Description of the task: From the entries below, gather each line containing the word "Exception".

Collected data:
● ● ● ● ●
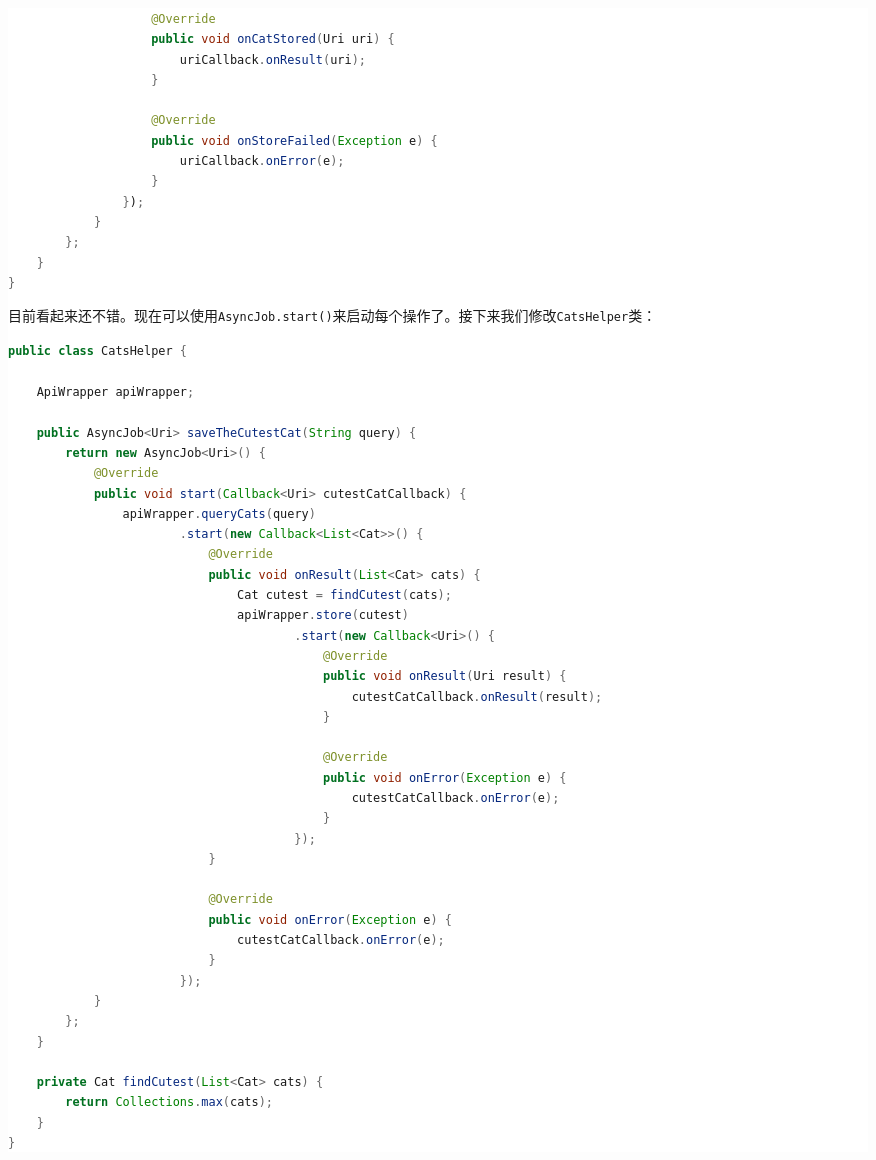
 ```java
                    @Override
                    public void onCatStored(Uri uri) {
                        uriCallback.onResult(uri);
                    }
 
                    @Override
                    public void onStoreFailed(Exception e) {
                        uriCallback.onError(e);
                    }
                });
            }
        };
    }
}
```
目前看起来还不错。现在可以使用`AsyncJob.start()`来启动每个操作了。接下来我们修改`CatsHelper`类：

```java
public class CatsHelper {
 
    ApiWrapper apiWrapper;
 
    public AsyncJob<Uri> saveTheCutestCat(String query) {
        return new AsyncJob<Uri>() {
            @Override
            public void start(Callback<Uri> cutestCatCallback) {
                apiWrapper.queryCats(query)
                        .start(new Callback<List<Cat>>() {
                            @Override
                            public void onResult(List<Cat> cats) {
                                Cat cutest = findCutest(cats);
                                apiWrapper.store(cutest)
                                        .start(new Callback<Uri>() {
                                            @Override
                                            public void onResult(Uri result) {
                                                cutestCatCallback.onResult(result);
                                            }
 
                                            @Override
                                            public void onError(Exception e) {
                                                cutestCatCallback.onError(e);
                                            }
                                        });
                            }
 
                            @Override
                            public void onError(Exception e) {
                                cutestCatCallback.onError(e);
                            }
                        });
            }
        };
    }
 
    private Cat findCutest(List<Cat> cats) {
        return Collections.max(cats);
    }
}
```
● ● ● ● ●
Exercise solution:
                    public void onStoreFailed(Exception e) {
                                            public void onError(Exception e) {
                            public void onError(Exception e) {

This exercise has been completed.